Por la ruta 60 podíamos ir por asfalto hasta Guatapé en solo 222km, por lo cual no necesitábamos volver al ripio ni al camino de montaña. Dado este dato, decidimos partir luego del almuerzo y si bien la ruta era muy tranquila, dado los números de peajes y el gasto que teníamos por delante en el Amazonas, aprovechamos los peajes para recibir la cálida ayuda de muchos "paisas".

Luego de recaudar la plata para pagar todos los peajes del día, seguimos viaje hacia Guatapé y llegamos este famoso ícono del turismo colombiano. En fin, luego de dos desvíos, llegamos a destino: Guatapé. Un pueblo famoso por sus coloridas calles, pero que también tiene una historia muy controversial. Antiguamente una región dedicada esencialmente a ser ganadera y agrícola, en el año 1970, se construyó un gigantesco embalse en su territorio, lo que forzó a la población a cambiar su economía por la del turismo. Con la construcción de un gran complejo hidroeléctrico con la inundación de 2262 hectáreas de tierra, la mayor parte de Guatapé quedó bajo el agua y lo que hoy se visita es en realidad un "pueblito" pintoresco creado para los visitantes de las grandes urbes cercanas, como Medellín, representando lo más lindo de lo que tenía Guatapé en el pasado y lo que es más atractivo en su presente: los zócalos de sus casas.

Además de los característicos zócalos en sus angostas calles empedradas, Guatapé, el pueblo se viró en torno de su monumento natural más cercano, el Peñón de Guatapé o Piedra del Peñol de 220 metros de altura que se levanta con el embalse de fondo y hace un paisaje errático y completo. El ascenso a la piedra es de 700 escalones y cuesta unos 5 dólares. Nosotros aprovechamos su estacionamiento para sacarnos la buscada foto, tomarnos unos mates y luego nos fuimos hacia el pueblo de Guatapé a buscar un lugar de acampe.

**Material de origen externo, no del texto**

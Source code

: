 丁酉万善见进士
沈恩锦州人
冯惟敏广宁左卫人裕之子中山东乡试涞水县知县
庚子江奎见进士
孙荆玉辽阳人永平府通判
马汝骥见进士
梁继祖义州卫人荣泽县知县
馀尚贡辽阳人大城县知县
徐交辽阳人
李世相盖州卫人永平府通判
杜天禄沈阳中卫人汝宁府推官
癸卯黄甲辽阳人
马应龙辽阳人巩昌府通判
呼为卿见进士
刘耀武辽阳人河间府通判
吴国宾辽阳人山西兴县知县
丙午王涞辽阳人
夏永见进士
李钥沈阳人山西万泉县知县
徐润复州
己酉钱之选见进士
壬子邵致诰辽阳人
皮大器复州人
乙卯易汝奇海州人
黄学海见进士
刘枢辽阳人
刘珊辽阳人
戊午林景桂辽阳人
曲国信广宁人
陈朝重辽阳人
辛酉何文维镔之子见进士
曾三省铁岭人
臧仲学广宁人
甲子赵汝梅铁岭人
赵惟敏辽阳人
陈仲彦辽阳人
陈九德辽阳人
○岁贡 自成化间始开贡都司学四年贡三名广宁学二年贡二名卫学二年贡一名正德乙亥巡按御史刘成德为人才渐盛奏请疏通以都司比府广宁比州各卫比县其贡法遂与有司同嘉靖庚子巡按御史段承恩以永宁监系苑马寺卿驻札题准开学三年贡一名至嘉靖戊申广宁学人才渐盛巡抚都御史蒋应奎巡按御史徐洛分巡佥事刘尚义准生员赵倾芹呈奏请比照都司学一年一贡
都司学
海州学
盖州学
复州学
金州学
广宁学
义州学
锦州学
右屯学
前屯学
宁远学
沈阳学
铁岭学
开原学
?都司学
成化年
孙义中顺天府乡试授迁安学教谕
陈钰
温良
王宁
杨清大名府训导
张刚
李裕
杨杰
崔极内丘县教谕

Primero recorrimos el centro de Guatapé, nos tomamos un café sentados en un lindo callejón con un budín. Luego seguimos recorriendo y encontramos un área de picnic al otro lado del embalse e hicimos "rancho" ahi. Rica comida y se largo la lluvia total!!! Por suerte en el área de picnic había un techo donde habíamos cocinado y ahi estaba Leia durmiendo, por lo cual no le entró agua en su ducha, pero si amanecimos bastante húmedo todo.

 

Además de ser un pueblo si bien ficticio, muy pintoresco, Guatapé cuenta con un agregado, las mototaxis super decoradas. Las hay temáticas, monocromáticas o simplemente obras de arte.

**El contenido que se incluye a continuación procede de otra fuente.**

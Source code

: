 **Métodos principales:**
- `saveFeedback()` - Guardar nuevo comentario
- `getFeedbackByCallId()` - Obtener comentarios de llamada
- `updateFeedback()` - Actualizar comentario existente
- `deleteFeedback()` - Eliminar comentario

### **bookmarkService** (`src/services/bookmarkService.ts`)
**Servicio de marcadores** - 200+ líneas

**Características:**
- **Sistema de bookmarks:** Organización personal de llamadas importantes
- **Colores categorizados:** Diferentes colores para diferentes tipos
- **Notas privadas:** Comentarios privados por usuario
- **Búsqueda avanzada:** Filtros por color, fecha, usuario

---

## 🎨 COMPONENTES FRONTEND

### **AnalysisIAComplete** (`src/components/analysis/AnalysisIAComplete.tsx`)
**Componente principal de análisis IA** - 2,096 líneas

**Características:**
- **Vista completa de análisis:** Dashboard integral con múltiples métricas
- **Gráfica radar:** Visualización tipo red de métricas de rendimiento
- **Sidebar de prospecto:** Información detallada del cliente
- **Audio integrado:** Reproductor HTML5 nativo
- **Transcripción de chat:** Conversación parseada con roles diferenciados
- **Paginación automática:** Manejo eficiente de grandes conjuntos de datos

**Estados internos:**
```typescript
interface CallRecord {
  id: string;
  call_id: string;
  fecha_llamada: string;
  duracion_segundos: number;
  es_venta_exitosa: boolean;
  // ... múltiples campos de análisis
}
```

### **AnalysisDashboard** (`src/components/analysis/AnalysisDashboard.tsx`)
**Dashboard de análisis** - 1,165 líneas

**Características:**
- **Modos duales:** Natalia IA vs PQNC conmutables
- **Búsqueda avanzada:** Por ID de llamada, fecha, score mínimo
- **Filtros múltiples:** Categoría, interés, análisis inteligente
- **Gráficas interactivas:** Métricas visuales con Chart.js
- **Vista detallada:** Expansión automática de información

Luego del desayuno paseamos un poco más por el pueblo y ahora sí... era hora de llegar a Bogotá y cerrar la etapa de este país que tanto habíamos recorrido y tan bien nos había acogido. Eran 400 km de distancia que cubrimos en un solo día de manejo, teníamos una pareja de couchsurfing que nos alojaría en el centro de Bogotá y tendríamos que hacer los trámites antes de partir hacia el Amazonas. La ansiedad y entusiasmo nos llevaron a Bogotá y nos despidieron con nostalgia de todas las aventuras colombianas.